# Another New HSS928 going for $1000 less .Phishy!



## orangputeh (Nov 24, 2016)

I have seen at least 4-5 practically new Honda HSS928's going for around 2k on craigslist lately. The seller says the same thing. 2-3 hours and reason they are selling is because it is too big for them or moving , etc. nothing about clogging issues.

different blowers from different parts of the country. same price and the wording of ad very similar.

are these blowers that bad and these sellers selling for an extreme loss? or a scam?

I have emailed several sellers and asked about any issues and never hear back from any of them. no phone number , just have to email them.

very phishy.


----------



## gibbs296 (Jun 22, 2014)

orangputeh said:


> I have seen at least 4-5 practically new Honda HSS928's going for around 2k on craigslist lately. The seller says the same thing. 2-3 hours and reason they are selling is because it is too big for them or moving , etc. nothing about clogging issues.
> 
> different blowers from different parts of the country. same price and the wording of ad very similar.
> 
> ...


Any of the Craigslist ads that have low prices and just an email address (usually Gmail) i tend to stay away from. But that's usually when I'm looking at iphones or some other higher end electronics device. I wouldn't think it would apply to snow blowers, but then, the scammers are always evolving. :crying:


----------



## RedOctobyr (Mar 2, 2014)

I wouldn't list my full name, or phone number, in an email to those ads. They may just be fishing for people's personal/contact info, so they can spam you.


----------



## micah68kj (Oct 8, 2011)

* "If it seems to be too good to be true it probably is." Run, don't walk away from these ads. Pretty much all of them are scams especially when there's an email addy shown in the pic. *


----------



## RedOctobyr (Mar 2, 2014)

I found a free Android app called TextOne. You can get a free disposable phone number, in your choice of area codes. So it can still be a local number for you. 

You can make/receive phone calls, as well as text messages. Letting you contact Craigslist people, without giving out your actual cell phone #. 

It's been a nice option for Craigslist deals, if you're concerned that the other person might just be trying to collect contact info. Like when a deal seems suspiciously good, but the ad says "calls/texts only". Or if you just don't feel like giving someone your number, for the sake of selling a $5 item.


----------



## orangputeh (Nov 24, 2016)

i have a feeling scammers are starting to invade snowblower section.
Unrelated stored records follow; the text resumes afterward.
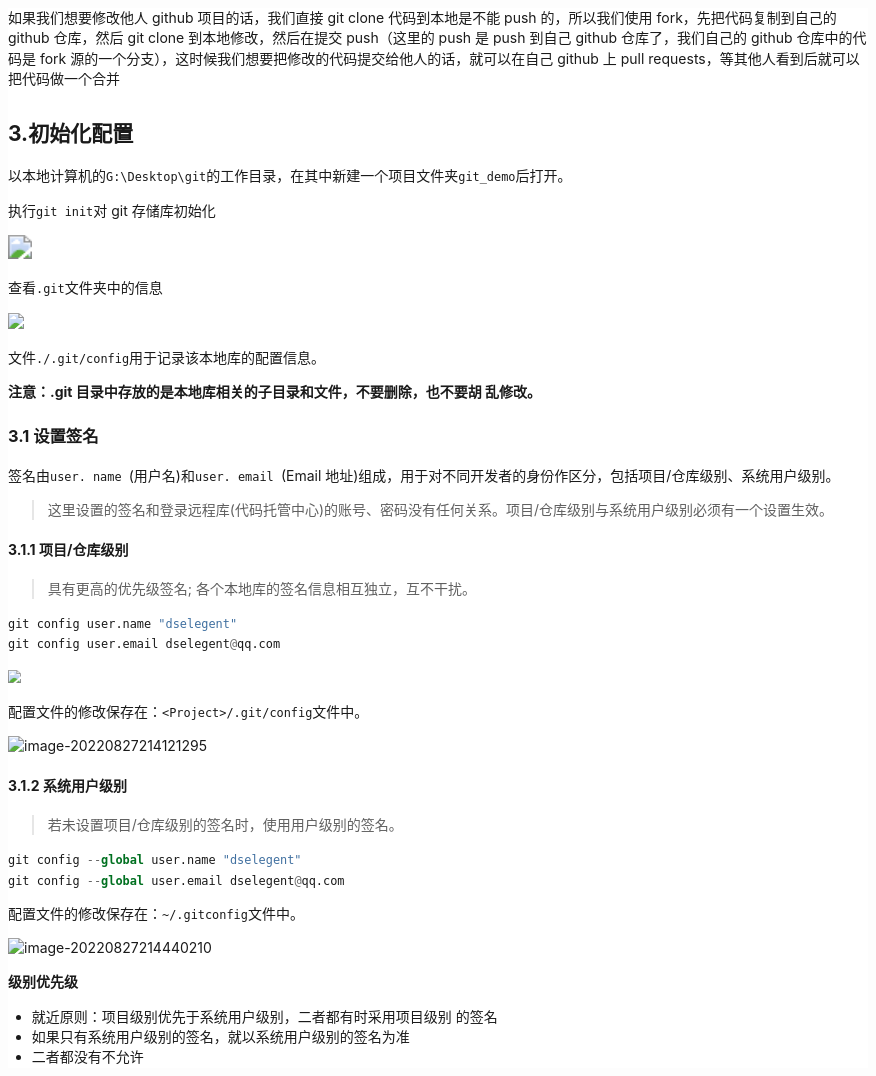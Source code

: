 如果我们想要修改他人 github 项目的话，我们直接 git clone 代码到本地是不能 push 的，所以我们使用 fork，先把代码复制到自己的 github 仓库，然后 git clone 到本地修改，然后在提交 push（这里的 push 是 push 到自己 github 仓库了，我们自己的 github 仓库中的代码是 fork 源的一个分支），这时候我们想要把修改的代码提交给他人的话，就可以在自己 github 上 pull requests，等其他人看到后就可以把代码做一个合并

## 3.初始化配置

以本地计算机的`G:\Desktop\git`的工作目录，在其中新建一个项目文件夹`git_demo`后打开。

执行`git init`对 git 存储库初始化

<img src="https://i0.hdslb.com/bfs/album/e77254ad789b3b7f60e33113ffd5d2726d90ca0d.png" style="zoom:150%;" />

查看`.git`文件夹中的信息

![](https://i0.hdslb.com/bfs/album/8245a4b176c0f05db878e807145b1a1c6f9b50d8.png)

文件`./.git/config`用于记录该本地库的配置信息。

**注意：.git 目录中存放的是本地库相关的子目录和文件，不要删除，也不要胡 乱修改。**

### 3.1 设置签名

签名由`user. name `(用户名)和`user. email `(Email 地址)组成，用于对不同开发者的身份作区分，包括项目/仓库级别、系统用户级别。

> 这里设置的签名和登录远程库(代码托管中心)的账号、密码没有任何关系。项目/仓库级别与系统用户级别必须有一个设置生效。

#### 3.1.1 项目/仓库级别

> 具有更高的优先级签名; 各个本地库的签名信息相互独立，互不干扰。

```python
git config user.name "dselegent"
git config user.email dselegent@qq.com
```

<img src="https://i0.hdslb.com/bfs/album/1e207943b8849515d2c06d00d7fe9c43e8396ab1.png" style="zoom:80%;" />

配置文件的修改保存在：`<Project>/.git/config`文件中。

![image-20220827214121295](https://i0.hdslb.com/bfs/album/ed0d9367bb4a6200bfeed0163a7d7cfbd86c16cc.png)

#### 3.1.2 系统用户级别

> 若未设置项目/仓库级别的签名时，使用用户级别的签名。

```python
git config --global user.name "dselegent"
git config --global user.email dselegent@qq.com
```

配置文件的修改保存在：`~/.gitconfig`文件中。

![image-20220827214440210](https://i0.hdslb.com/bfs/album/b64cb3f5ea53fff050955d5dc76d4c19caa31b64.png)

**级别优先级**

- 就近原则：项目级别优先于系统用户级别，二者都有时采用项目级别 的签名
- 如果只有系统用户级别的签名，就以系统用户级别的签名为准
- 二者都没有不允许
saw another ad today for a honda with only 5 hours on it for $1000 off retail. they usually say the same thing. moving out of snow country. text to number or no phone. when i use the free reverse directory to get a name and address, nothing shows for it.

in the past when buying or selling this has happened but the person has been legitimate sometimes.

what do scammers do with your email? i don't give them my phone number. I email them and never hear back but don't notice any increase in spam?


----------



## Kiss4aFrog (Nov 3, 2013)

:sigh: If they are posted with just one photo it's almost a sure thing it's just a phishing expedition to get your email address. You can also right click on the photo and you'll see an option for "search google for image". It can be an eye opener as you'll see the same photo come up in different ads and listed in different cities. Sometimes with different descriptions and different prices !!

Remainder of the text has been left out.